We should be clear that any helpful exercise is a mood and mental health booster. The difference with incline walking is you get those same mental benefits without the exhausting high-impact exercise that simply isn’t meant for every single one of us. This is an at-home exercise that fits perfectly into your daily life so you can maintain all the other objects you have while improving your overall health and wellness. 

5 – Align Your Posture

When walking on an incline, you must use the posterior chain of muscles crucial to maintain a tall posture. All those helpful muscles around your spine and abdomen engage, and you are better able to stand tall, confident, and proud. 

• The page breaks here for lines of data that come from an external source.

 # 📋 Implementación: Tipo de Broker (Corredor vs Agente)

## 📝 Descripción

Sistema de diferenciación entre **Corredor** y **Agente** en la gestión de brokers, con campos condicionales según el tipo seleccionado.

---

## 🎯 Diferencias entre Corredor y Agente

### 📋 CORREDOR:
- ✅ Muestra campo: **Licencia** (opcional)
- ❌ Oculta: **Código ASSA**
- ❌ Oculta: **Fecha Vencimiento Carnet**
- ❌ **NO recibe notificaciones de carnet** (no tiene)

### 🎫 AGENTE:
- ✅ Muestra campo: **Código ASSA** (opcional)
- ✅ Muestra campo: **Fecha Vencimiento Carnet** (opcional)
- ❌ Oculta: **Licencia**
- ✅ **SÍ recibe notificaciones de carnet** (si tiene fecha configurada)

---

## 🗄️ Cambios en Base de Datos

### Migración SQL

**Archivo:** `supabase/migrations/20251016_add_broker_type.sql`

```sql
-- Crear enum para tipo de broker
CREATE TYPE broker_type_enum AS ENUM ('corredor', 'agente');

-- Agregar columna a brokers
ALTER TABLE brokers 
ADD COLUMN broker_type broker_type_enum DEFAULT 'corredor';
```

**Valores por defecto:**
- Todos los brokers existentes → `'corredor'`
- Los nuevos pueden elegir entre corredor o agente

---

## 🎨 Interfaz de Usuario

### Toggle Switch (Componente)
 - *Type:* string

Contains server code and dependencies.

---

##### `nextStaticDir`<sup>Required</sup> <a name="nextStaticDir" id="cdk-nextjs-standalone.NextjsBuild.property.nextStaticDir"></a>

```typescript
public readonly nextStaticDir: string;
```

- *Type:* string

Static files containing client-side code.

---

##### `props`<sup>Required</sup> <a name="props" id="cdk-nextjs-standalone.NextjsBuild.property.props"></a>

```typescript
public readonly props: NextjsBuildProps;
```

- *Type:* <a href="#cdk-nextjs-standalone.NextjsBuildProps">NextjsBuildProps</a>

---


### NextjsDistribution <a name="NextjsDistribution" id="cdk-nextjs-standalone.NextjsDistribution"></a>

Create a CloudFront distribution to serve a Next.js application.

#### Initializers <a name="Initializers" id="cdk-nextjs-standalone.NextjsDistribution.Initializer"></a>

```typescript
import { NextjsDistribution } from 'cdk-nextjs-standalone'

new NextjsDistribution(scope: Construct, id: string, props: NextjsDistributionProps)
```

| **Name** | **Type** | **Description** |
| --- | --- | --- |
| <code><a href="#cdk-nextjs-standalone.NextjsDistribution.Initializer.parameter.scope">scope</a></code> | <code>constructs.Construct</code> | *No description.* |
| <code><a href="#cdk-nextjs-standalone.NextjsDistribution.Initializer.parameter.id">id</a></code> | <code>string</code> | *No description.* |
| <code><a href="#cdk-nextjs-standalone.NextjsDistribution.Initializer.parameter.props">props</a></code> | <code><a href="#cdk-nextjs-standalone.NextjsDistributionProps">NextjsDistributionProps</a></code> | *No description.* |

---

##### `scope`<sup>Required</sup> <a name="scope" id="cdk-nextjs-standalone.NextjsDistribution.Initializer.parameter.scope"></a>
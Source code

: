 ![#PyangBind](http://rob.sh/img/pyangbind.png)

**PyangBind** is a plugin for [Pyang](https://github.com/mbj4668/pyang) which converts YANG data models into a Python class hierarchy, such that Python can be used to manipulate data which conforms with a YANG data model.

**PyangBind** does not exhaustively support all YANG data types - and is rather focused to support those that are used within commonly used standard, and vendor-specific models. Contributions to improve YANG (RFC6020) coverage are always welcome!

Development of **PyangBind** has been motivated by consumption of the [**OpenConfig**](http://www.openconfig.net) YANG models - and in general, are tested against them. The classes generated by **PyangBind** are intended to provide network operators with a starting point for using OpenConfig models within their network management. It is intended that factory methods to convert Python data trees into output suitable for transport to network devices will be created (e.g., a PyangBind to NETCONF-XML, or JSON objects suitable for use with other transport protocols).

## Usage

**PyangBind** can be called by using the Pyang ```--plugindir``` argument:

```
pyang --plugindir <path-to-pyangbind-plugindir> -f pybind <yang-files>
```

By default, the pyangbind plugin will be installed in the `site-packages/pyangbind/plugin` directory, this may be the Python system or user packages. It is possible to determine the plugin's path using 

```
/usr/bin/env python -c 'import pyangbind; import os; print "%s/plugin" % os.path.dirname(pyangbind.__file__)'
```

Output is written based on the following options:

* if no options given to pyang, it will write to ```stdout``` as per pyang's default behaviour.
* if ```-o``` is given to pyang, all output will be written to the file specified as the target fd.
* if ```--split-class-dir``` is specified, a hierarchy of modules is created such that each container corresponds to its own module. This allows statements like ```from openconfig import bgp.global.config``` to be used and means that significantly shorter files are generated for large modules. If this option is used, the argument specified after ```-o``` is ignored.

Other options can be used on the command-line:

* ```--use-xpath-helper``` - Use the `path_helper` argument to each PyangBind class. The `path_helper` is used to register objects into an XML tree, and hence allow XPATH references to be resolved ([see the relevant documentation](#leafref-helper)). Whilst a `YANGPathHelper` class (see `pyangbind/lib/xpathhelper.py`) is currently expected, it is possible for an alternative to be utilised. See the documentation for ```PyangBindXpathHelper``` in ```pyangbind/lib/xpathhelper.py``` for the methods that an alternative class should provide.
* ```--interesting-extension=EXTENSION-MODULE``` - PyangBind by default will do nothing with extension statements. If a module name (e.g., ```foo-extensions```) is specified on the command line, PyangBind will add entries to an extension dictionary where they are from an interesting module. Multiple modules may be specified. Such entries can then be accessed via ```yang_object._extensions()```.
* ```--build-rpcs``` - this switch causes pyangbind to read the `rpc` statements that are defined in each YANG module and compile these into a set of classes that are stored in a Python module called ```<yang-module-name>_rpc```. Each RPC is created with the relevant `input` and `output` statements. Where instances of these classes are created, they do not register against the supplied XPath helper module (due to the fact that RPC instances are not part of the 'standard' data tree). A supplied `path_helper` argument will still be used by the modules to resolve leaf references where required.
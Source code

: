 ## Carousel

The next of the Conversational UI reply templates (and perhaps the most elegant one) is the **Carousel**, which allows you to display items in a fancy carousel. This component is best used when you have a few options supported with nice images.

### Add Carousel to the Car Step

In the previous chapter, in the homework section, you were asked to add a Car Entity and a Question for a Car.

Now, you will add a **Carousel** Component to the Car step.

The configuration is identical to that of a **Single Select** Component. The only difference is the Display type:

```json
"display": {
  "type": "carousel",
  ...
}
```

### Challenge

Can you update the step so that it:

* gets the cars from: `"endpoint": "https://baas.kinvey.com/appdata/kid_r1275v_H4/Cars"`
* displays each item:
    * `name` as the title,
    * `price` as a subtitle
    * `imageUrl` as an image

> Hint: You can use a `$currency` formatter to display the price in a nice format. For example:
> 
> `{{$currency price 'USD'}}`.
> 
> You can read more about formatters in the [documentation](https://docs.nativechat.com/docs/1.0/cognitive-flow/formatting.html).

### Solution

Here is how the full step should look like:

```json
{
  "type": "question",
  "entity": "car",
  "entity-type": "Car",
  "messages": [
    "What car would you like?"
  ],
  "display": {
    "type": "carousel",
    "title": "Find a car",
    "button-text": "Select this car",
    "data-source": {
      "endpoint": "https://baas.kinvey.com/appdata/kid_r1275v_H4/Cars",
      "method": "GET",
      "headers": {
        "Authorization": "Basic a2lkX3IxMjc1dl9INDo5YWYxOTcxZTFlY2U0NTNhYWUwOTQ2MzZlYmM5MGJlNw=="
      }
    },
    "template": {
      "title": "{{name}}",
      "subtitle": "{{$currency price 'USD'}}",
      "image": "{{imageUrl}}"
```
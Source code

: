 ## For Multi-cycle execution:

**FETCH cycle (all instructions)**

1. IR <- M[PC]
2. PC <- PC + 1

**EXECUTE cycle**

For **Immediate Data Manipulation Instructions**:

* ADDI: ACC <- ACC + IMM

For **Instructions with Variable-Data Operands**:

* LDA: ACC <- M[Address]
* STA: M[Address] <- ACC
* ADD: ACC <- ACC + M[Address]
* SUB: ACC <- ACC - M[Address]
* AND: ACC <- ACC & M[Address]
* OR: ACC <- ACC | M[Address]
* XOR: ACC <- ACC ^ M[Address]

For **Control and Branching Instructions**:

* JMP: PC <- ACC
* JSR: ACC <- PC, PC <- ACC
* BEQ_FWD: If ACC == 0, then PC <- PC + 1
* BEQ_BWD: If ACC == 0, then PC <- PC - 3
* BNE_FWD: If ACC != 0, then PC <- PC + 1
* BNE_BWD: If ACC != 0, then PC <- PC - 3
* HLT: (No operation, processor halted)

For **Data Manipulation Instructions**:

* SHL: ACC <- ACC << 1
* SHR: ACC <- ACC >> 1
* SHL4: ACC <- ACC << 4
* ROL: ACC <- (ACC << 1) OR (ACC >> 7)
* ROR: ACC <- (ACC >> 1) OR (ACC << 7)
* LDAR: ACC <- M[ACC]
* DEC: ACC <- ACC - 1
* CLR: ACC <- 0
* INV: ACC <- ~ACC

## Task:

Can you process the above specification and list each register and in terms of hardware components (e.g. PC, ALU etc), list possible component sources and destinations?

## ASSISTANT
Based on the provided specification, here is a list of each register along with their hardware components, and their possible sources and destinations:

Tips for Starting with an Incline Walking Pad

The very first action you’ll need to take to get in some quality steps is purchasing a premium incline walking pad. Redliro has a fantastic Incline Walking Pad that fits under your desk, making it easy to bring out, get in a workout, and move on with the rest of your day. Other helpful tips include:

  • Start with a Low Incline: You wouldn’t hike Everest without a bit of experience right? Start with a 3-5% incline and give your body time to acclimate to the new exercise style.
  • Invest in a Heart Monitor: You want to shoot for between 100 and 120 heartbeats per minute while using an incline walking treadmill. You can go higher, but this is a good “middle of the road” rate that ensures you're working a little hard but not so hard that you’ll feel exhausted afterward.
  • Adjust Your Speed Accordingly: You are in charge of your treadmill walking. Set the speed to what you feel is suitable for your unique needs. You want to push just hard enough to progress, not to collapse.
  • Always Listen to Your Body: Your joints and muscles may feel amazing one day and rough the next. Listen to your body and adjust your incline walking so you aren’t overdoing anything.
  • Gradually Increase Measurements: The more you walk, the more you build stamina and constitution. It’s okay to take your time and slowly increase the incline and speed.
  • Alternate Incline and Flat Walking: The more you use an incline walking treadmill, the greater you ability to tell what works best for your body. Feel free to adjust the angle of the incline according to how much resistance you want. In many cases, you can fluctuate between incline and flat walking to diversity a single workout session.
  • Don’t Forget to Stretch: Stretching after a workout is an evidence-backed method to reduce soreness and joint stress. Start with a simple routine you can find on YouTube. A good trick is to look for instructors over 45 years old because they will use stretches with much more emphasis on joint improvement. 

Final Thoughts

Resistant walking is a clean, easy, and enjoyable activity that improves mental health, mobility, and overall physical health. Using a Redliro Incline Walking Pad will help you burn off some calories conveniently in your home or working space.

Adding a slight incline to your regular walking routine gives you that little extra boost you need to strengthen the body further. Give yourself time, listen to your body, and you will be amazed at the fantastic results.